**TASK DESCRIPTION**.
Output only the lines that run from the one with "A unique property" to the final line of the material, exactly as they are written.

**DATASET CONTENT**.
○ ○ ○ ○ ○

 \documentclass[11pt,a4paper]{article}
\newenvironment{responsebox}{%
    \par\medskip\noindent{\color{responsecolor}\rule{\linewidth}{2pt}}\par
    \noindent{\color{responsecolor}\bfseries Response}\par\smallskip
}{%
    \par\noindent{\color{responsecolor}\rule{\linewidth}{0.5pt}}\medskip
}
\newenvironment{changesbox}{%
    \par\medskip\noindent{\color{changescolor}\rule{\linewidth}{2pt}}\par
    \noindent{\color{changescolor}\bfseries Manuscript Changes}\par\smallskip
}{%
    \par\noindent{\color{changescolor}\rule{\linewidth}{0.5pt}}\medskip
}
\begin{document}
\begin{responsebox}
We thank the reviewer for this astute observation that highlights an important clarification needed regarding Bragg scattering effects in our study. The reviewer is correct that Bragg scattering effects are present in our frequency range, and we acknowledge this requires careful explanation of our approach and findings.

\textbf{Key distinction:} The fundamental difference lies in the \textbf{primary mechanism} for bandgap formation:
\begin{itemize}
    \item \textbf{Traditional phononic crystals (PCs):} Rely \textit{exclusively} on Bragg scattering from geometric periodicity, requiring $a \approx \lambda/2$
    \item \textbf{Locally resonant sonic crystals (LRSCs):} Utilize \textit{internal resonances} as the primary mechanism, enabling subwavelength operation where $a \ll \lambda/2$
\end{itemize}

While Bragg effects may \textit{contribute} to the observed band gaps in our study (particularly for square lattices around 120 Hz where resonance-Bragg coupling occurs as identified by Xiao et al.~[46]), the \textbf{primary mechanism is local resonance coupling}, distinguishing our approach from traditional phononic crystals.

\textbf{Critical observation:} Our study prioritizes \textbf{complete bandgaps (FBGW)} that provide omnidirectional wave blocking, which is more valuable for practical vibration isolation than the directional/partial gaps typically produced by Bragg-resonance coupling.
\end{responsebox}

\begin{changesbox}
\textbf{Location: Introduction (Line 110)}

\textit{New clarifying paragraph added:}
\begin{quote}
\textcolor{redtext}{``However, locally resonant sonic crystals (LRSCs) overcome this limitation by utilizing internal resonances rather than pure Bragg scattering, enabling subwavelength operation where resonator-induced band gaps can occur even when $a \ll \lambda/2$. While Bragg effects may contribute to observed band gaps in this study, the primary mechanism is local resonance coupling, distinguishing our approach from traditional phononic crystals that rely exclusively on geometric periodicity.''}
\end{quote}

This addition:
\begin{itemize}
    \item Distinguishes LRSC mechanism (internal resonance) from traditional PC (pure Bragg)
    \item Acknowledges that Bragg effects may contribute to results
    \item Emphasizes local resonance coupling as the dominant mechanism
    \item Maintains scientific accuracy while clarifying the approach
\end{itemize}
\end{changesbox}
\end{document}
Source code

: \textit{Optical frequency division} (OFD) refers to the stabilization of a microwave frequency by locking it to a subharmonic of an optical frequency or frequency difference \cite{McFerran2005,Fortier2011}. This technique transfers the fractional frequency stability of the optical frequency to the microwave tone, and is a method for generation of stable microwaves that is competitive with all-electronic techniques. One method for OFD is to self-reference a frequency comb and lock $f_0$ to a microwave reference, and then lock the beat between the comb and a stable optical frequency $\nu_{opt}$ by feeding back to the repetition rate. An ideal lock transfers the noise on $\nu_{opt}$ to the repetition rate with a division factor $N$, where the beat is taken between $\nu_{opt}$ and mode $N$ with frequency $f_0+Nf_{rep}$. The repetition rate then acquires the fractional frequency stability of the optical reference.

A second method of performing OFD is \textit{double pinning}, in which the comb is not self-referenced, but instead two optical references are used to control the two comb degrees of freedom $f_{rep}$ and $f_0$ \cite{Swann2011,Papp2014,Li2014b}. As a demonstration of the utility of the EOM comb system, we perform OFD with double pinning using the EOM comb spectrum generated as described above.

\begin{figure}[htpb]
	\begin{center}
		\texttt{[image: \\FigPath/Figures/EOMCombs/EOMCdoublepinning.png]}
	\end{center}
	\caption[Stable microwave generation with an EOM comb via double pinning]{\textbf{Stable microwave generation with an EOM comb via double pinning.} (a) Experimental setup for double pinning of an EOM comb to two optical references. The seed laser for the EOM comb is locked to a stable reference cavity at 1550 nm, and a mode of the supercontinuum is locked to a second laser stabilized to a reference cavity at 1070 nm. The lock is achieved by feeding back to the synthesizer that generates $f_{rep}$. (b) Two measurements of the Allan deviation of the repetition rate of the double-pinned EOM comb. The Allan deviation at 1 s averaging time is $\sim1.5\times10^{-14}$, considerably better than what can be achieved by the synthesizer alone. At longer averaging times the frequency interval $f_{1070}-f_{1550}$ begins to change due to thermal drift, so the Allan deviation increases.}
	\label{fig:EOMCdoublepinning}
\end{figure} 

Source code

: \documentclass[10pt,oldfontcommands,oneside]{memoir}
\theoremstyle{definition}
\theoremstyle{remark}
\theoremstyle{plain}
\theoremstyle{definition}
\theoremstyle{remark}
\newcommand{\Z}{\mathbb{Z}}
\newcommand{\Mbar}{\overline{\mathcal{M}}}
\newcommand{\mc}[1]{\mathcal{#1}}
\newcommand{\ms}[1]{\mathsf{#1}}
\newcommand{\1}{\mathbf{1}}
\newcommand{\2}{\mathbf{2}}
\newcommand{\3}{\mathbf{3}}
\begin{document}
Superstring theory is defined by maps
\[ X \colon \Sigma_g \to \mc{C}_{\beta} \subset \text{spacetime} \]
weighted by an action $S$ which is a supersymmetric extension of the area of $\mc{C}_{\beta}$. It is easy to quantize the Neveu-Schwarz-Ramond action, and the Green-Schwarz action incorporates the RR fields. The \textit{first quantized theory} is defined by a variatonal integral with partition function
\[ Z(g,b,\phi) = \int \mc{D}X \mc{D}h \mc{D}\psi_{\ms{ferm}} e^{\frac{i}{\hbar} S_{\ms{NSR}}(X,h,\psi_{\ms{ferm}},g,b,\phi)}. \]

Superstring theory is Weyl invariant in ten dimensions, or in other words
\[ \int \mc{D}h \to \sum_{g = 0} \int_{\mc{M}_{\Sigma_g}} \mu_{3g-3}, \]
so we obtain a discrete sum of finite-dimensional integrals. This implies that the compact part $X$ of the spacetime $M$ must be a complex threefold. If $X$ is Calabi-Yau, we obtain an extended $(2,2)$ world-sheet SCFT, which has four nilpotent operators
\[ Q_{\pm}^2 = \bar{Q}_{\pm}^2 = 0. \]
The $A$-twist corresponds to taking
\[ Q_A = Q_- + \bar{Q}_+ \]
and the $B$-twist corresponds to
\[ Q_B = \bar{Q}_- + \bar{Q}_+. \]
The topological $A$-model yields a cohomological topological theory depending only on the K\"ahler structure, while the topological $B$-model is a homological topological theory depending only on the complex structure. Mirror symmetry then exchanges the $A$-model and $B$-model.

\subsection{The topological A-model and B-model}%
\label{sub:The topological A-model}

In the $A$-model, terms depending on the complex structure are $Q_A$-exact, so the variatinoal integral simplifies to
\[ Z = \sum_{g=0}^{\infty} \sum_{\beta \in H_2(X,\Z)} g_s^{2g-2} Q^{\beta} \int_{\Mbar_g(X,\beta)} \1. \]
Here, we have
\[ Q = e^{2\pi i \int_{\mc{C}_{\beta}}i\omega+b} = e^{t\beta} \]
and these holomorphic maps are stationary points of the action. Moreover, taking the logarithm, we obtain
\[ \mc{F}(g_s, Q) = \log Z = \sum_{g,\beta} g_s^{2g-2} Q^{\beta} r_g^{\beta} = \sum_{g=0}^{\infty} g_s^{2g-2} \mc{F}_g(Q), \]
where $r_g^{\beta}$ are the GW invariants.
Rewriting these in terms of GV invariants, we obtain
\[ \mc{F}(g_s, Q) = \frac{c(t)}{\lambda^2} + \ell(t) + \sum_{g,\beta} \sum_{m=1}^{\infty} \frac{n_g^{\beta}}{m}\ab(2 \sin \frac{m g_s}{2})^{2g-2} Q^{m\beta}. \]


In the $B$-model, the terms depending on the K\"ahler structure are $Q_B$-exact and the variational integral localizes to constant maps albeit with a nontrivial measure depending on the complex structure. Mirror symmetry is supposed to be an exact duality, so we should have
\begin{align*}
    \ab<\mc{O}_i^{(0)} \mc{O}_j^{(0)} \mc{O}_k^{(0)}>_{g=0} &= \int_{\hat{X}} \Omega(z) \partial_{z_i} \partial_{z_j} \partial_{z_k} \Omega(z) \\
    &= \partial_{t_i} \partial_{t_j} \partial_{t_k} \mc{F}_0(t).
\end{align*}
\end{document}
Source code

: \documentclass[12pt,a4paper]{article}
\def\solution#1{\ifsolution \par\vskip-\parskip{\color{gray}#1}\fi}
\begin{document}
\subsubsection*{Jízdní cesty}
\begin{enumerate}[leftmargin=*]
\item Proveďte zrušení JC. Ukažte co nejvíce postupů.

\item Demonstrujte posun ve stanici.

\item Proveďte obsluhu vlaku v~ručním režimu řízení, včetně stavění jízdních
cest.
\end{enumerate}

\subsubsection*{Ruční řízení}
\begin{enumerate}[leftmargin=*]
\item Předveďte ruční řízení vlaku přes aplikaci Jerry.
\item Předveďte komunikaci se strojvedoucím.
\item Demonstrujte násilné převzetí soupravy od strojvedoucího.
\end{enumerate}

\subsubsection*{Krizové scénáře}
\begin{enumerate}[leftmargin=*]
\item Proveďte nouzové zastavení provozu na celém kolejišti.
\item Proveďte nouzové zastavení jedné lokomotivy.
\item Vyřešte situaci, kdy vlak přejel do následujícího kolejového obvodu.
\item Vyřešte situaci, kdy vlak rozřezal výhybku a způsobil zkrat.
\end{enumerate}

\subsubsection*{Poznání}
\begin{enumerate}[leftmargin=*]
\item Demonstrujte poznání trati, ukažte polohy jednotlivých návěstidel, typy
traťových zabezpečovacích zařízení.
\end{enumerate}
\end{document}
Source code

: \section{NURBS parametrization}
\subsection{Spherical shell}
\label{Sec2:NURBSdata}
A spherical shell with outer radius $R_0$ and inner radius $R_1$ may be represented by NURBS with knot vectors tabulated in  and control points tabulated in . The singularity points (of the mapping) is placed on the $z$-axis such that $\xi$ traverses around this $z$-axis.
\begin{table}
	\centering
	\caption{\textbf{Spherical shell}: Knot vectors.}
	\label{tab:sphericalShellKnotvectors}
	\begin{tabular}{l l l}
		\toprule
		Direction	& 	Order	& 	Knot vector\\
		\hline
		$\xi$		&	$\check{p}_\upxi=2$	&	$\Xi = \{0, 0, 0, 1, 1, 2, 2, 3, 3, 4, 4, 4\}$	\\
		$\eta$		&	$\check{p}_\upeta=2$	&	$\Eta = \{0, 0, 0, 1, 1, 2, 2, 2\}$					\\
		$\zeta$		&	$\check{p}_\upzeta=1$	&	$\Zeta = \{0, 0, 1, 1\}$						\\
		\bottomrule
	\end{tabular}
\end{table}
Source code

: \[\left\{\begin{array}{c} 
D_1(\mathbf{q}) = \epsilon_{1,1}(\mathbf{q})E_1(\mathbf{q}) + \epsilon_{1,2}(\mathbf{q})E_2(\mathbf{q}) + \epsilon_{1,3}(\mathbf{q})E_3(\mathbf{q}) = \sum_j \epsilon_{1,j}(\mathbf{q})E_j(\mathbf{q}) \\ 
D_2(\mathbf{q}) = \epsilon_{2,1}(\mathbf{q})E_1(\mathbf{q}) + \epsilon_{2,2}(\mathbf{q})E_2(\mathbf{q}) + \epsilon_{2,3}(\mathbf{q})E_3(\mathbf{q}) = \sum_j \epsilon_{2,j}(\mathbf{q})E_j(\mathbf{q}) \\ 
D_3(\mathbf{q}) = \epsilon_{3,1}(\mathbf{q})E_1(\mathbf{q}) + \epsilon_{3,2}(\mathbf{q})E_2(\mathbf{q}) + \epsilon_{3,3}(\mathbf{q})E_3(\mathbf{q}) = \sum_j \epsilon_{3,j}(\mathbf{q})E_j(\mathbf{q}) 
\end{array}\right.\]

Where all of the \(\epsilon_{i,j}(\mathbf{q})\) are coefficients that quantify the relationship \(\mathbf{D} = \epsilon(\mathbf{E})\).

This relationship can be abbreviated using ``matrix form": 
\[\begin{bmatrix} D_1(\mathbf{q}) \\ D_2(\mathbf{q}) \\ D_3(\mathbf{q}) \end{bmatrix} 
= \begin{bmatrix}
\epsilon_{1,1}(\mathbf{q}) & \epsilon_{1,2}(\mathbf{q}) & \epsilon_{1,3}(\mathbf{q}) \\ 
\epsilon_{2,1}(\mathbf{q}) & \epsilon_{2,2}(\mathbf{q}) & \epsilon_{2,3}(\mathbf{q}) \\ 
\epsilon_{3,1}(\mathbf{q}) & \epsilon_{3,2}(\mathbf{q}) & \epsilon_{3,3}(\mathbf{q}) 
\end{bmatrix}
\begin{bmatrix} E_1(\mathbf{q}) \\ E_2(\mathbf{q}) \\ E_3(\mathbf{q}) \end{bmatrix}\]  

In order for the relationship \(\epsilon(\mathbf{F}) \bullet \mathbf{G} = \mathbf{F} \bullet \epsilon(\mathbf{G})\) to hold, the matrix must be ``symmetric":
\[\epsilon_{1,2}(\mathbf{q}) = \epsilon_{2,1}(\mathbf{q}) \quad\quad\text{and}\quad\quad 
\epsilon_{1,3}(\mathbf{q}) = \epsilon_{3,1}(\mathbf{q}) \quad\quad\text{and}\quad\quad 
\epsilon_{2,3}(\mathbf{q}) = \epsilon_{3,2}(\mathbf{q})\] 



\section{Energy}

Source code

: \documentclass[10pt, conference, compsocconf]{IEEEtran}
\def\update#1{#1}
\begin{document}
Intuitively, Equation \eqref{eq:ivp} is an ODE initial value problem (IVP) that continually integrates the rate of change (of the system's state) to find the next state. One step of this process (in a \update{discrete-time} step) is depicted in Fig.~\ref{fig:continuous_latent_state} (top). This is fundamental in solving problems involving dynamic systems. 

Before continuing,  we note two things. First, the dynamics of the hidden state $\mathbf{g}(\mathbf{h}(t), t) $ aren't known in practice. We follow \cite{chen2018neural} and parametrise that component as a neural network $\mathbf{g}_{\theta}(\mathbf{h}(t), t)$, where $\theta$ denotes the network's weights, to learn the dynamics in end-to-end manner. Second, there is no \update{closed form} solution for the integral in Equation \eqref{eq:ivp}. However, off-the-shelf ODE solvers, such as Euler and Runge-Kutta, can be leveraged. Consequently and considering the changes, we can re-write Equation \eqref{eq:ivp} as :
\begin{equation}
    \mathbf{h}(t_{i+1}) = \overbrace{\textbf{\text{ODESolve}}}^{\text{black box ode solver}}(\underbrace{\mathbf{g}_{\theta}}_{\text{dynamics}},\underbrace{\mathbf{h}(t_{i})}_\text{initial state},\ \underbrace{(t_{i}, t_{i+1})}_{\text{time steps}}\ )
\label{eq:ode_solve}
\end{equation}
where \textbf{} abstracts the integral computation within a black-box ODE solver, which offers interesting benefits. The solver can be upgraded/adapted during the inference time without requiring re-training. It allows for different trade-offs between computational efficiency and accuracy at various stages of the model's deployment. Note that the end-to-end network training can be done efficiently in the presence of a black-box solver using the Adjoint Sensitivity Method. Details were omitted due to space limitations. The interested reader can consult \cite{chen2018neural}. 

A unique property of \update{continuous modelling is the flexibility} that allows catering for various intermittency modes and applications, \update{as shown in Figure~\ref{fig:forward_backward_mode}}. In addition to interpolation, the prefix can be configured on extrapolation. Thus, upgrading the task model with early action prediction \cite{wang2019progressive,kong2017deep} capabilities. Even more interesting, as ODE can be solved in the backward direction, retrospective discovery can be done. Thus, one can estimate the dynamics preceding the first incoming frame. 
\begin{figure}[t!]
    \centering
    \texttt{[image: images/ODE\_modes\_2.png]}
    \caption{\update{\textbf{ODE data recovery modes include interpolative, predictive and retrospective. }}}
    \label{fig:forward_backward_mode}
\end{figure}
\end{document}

○ ○ ○ ○ ○

**ANSWER**.
A unique property of \update{continuous modelling is the flexibility} that allows catering for various intermittency modes and applications, \update{as shown in Figure~\ref{fig:forward_backward_mode}}. In addition to interpolation, the prefix can be configured on extrapolation. Thus, upgrading the task model with early action prediction \cite{wang2019progressive,kong2017deep} capabilities. Even more interesting, as ODE can be solved in the backward direction, retrospective discovery can be done. Thus, one can estimate the dynamics preceding the first incoming frame. 
\begin{figure}[t!]
    \centering
    \texttt{[image: images/ODE\_modes\_2.png]}
    \caption{\update{\textbf{ODE data recovery modes include interpolative, predictive and retrospective. }}}
    \label{fig:forward_backward_mode}
\end{figure}
\end{document}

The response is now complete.